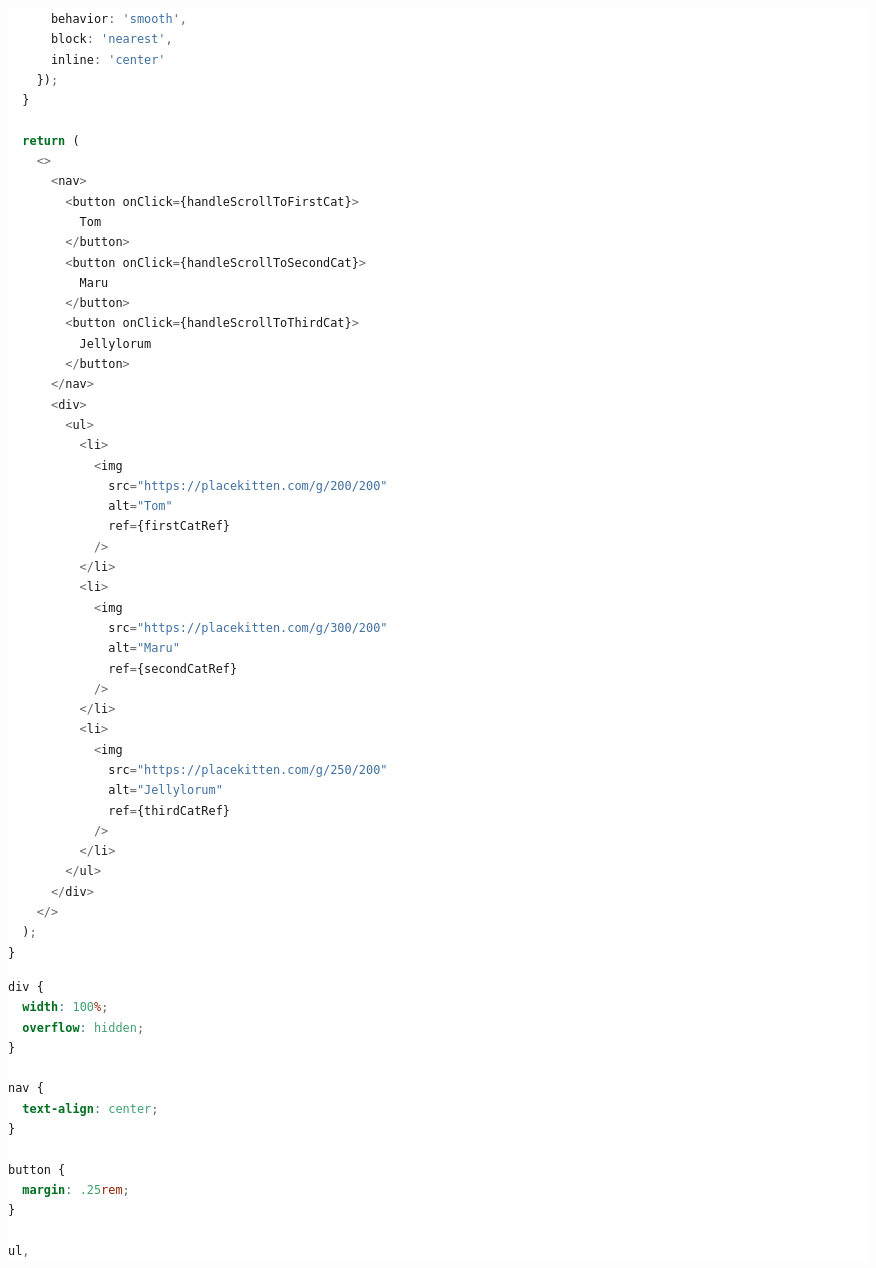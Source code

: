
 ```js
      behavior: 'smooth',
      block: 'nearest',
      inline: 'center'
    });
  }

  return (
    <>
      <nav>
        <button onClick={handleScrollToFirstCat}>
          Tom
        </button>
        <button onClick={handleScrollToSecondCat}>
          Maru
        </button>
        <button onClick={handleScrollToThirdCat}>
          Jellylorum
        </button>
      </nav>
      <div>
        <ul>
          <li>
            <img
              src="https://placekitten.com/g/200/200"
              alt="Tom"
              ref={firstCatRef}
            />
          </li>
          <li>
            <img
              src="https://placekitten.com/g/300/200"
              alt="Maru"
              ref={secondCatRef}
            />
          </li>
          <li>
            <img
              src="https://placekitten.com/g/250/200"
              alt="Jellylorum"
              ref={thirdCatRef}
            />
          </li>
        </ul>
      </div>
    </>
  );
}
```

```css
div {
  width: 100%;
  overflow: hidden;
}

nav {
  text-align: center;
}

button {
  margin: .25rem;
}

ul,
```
+ + + +
▶ [EXERCISE DIRECTIONS]
Gather every line from the listing above in which the word "placekitten" appears.

▶ [REPLY]
              src="https://placekitten.com/g/200/200"
              src="https://placekitten.com/g/300/200"
              src="https://placekitten.com/g/250/200"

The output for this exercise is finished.